3d-motion-magnification / 3d-motion-mag

BSD 3-Clause "New" or "Revised" License
23 stars 5 forks source link

Implementations for "Linear – Tri-Plane", "Position Shift" and "Encoding Shift" methods #5

Closed WillYao-THU closed 4 months ago

WillYao-THU commented 4 months ago

Hi,

I wonder if the release codes include implementations for "Linear – Tri-Plane" ,"Position Shift" and "Encoding Shift" methods. It seems that only the "Phase – Tri-Plane" method is implemented.

Looking forward to your reply, thanks!

brandonyfeng commented 4 months ago

We did not plan to include them because we wanted to repo to only contain the functionality used by the method.
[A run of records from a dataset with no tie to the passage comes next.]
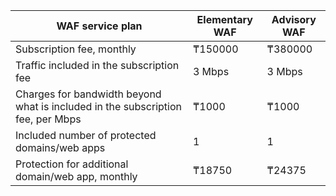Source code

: | WAF service plan | Elementary WAF | Advisory WAF |
| --- | --- | --- |
| Subscription fee, monthly | ₸150000 | ₸380000 |
| Traffic included in the subscription fee | 3 Mbps | 3 Mbps |
| Charges for bandwidth beyond what is included in the subscription fee, per Mbps | ₸1000 | ₸1000 |
| Included number of protected domains/web apps | 1 | 1 |
| Protection for additional domain/web app, monthly | ₸18750 | ₸24375 |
"Linear - Tri-Plane" is straightforward to implement. Here, we don't need the steerable pyramid, and we just compute: T1_mag = T1 + alpha * (T1 - T0) directly on the triplane values.

"Position Shift" and "Encoding Shift" depend on a non-triplane NeRF backbone (including them would make this repo too complicated). Basically, it would require training the NeRF using the original MLP setup: (x, y, z) -> PosEnc(x, y, z) -> MLP(PosEnc(x, y, z)) -> (RGB, opacity). With "Position Shift", we would only tweak (x, y, z) and freeze everything else for later timesteps. With "Encoding Shift", we would only finetune the Positional Encoding output. The finetuning essentially learns a residual term to add back to the original value. After all training, magnification is obtained by linearly amplifying the differences characterized by the residuals.

Let me know if you need further clarifications. Thanks.

WillYao-THU commented 4 months ago

Thank you so much for your detailed explanation. Your clarification on the implementation was incredibly helpful. Best regards!